Background

Some patients with congenital heart defects (CHDs) are considered inoperable because of severe pulmonary arterial hypertension (PAH) at birth, and some of these patients are followed over a long period. Recently, PAH-specific drugs have been developed to treat PAH [1]. These drugs might make it possible to operate in adult patients with CHD who were previously considered inoperable. However, it is unclear which cases are appropriate for treatment and how they should be managed. We present a patient who underwent repair of a ventricular septal defect (VSD), patent ductus arteriosus (PDA), and coarctation of the aorta (CoA) and had severe PAH that was managed by PAH-specific drugs before and after surgery.

Case presentation

A 32-year-old woman was diagnosed with VSD, PDA, and CoA, as well as severe PAH at birth, in another hospital. The attending physician at the time decided not to perform repair for VSD and CoA because the patient also had severe PAH and Eisenmenger syndrome. The patient reported experiencing dyspnoea upon exertion at the age of 32 years and was administered home oxygen therapy and macitentan 10 mg/day. She was referred to our hospital for an evaluation and treatment for VSD, CoA, and PAH. The patient was diagnosed with World Health Organization functional class II PAH. Her heart rate was 93 bpm, blood pressure was 114/58 mmHg, and SpO2 was 84% in the upper limbs and 68% in the lower limbs under 2 L oxygen. The cardiovascular examination revealed an increased intensity of P2 and a pansystolic murmur in the third right intercostal space upon auscultation. She had a clubbed finger. Her 6 min walk distance was 360 m with a minimal SpO2 value of 60% in the upper limbs under 2 L oxygen. The blood examination showed elevated B-type natriuretic peptide (149 pg/mL) and polycythaemia levels (haemoglobin level, 19.9 g/dL). Chest radiography revealed an enlargement of the pulmonary artery (Fig. 1a). Transthoracic echocardiography showed a perimembranous-type VSD (17 × 21 mm) with a bidirectional shunt and a tricuspid regurgitation pressure gradient of 125 mmHg (Fig. 2a and b, three of the additional movie files show this finding in more detail [see Additional files 1.mpeg, 2.mpeg, 3.mpeg, 4.mpeg and 5.mpeg]).
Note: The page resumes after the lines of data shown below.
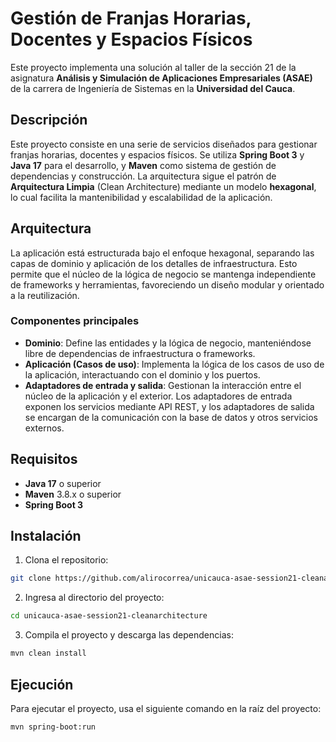 # Gestión de Franjas Horarias, Docentes y Espacios Físicos

Este proyecto implementa una solución al taller de la sección 21 de la asignatura **Análisis y Simulación de Aplicaciones Empresariales (ASAE)** de la carrera de Ingeniería de Sistemas en la **Universidad del Cauca**.

## Descripción

Este proyecto consiste en una serie de servicios diseñados para gestionar franjas horarias, docentes y espacios físicos. Se utiliza **Spring Boot 3** y **Java 17** para el desarrollo, y **Maven** como sistema de gestión de dependencias y construcción. La arquitectura sigue el patrón de **Arquitectura Limpia** (Clean Architecture) mediante un modelo **hexagonal**, lo cual facilita la mantenibilidad y escalabilidad de la aplicación.

## Arquitectura

La aplicación está estructurada bajo el enfoque hexagonal, separando las capas de dominio y aplicación de los detalles de infraestructura. Esto permite que el núcleo de la lógica de negocio se mantenga independiente de frameworks y herramientas, favoreciendo un diseño modular y orientado a la reutilización.

### Componentes principales

- **Dominio**: Define las entidades y la lógica de negocio, manteniéndose libre de dependencias de infraestructura o frameworks.
- **Aplicación (Casos de uso)**: Implementa la lógica de los casos de uso de la aplicación, interactuando con el dominio y los puertos.
- **Adaptadores de entrada y salida**: Gestionan la interacción entre el núcleo de la aplicación y el exterior. Los adaptadores de entrada exponen los servicios mediante API REST, y los adaptadores de salida se encargan de la comunicación con la base de datos y otros servicios externos.

## Requisitos

- **Java 17** o superior
- **Maven** 3.8.x o superior
- **Spring Boot 3**

## Instalación

1. Clona el repositorio:
```bash
git clone https://github.com/alirocorrea/unicauca-asae-session21-cleanarchitecture.git
```
2. Ingresa al directorio del proyecto:
```bash
cd unicauca-asae-session21-cleanarchitecture
```
3. Compila el proyecto y descarga las dependencias:
```bash
mvn clean install
```
## Ejecución
Para ejecutar el proyecto, usa el siguiente comando en la raíz del proyecto:
```bash
mvn spring-boot:run
```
The left ventricular ejection fraction was 57%, and the tricuspid annular plane systolic excursion value was 21 mm. Computed tomography showed the presence of CoA immediately distal to the left common carotid artery and PDA (Fig. 3a and b). Right heart catheterization (RHC) revealed a mean pulmonary artery pressure (PAP) of 105 mmHg, a pulmonary vascular resistance (PVR) of 14.5 Wood units, a pulmonary blood flow-to-systemic blood flow ratio (Qp/Qs) of 2.8, and a PVR systemic vascular resistance ratio (Rp/Rs) of 0.36. Vasoreactivity testing with 100% oxygen showed decreases in the following measures: the mean PAP was 88 mmHg, PVR was 3.8 Wood units, Qp/Qs was 10.8, and Rp/Rs was 0.07 (Table 1).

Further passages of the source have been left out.